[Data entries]
=== Section Start ===

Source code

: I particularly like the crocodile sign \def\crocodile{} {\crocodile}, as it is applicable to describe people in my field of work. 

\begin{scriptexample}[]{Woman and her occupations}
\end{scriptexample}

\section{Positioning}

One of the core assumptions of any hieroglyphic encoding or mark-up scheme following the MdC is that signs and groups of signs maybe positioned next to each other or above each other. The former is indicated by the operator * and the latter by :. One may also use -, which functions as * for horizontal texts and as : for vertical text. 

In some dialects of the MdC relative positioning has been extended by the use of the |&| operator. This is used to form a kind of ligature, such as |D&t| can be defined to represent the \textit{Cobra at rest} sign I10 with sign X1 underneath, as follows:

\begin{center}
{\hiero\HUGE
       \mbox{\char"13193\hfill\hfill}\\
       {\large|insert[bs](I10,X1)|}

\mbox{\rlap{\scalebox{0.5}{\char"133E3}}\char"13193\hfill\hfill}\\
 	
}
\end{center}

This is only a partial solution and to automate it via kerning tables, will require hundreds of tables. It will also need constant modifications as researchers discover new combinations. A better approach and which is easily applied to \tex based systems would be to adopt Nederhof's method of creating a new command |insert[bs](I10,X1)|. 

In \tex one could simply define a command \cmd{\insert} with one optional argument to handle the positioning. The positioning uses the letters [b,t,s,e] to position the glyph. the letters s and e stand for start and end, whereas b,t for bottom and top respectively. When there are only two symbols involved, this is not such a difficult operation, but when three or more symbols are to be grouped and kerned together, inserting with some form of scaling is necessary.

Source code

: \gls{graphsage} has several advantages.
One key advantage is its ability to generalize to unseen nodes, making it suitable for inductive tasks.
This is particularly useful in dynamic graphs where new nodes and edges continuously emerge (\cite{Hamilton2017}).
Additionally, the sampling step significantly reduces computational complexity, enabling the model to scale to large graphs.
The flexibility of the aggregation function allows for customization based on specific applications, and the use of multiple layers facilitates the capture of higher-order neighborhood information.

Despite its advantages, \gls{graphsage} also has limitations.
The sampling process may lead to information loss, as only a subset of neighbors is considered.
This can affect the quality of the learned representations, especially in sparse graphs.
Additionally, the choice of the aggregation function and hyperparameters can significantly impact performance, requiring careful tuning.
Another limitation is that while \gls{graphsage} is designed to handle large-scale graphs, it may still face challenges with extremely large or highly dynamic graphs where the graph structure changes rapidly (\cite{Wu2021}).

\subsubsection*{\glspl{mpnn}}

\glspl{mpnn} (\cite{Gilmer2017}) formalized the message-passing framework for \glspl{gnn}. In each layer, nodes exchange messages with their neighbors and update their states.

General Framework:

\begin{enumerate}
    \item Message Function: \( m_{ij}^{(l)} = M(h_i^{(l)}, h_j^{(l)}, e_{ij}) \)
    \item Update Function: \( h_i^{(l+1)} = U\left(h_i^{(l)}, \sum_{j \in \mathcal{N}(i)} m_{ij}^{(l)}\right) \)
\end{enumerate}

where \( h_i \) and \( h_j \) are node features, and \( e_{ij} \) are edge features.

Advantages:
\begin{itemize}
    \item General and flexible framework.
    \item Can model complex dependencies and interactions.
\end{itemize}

=== Section End ===

§ Task description:
Check each line of the records above, and copy those that hold the word "which".

§ Solved exercise:
One of the core assumptions of any hieroglyphic encoding or mark-up scheme following the MdC is that signs and groups of signs maybe positioned next to each other or above each other. The former is indicated by the operator * and the latter by :. One may also use -, which functions as * for horizontal texts and as : for vertical text. 
This is only a partial solution and to automate it via kerning tables, will require hundreds of tables. It will also need constant modifications as researchers discover new combinations. A better approach and which is easily applied to \tex based systems would be to adopt Nederhof's method of creating a new command |insert[bs](I10,X1)|. 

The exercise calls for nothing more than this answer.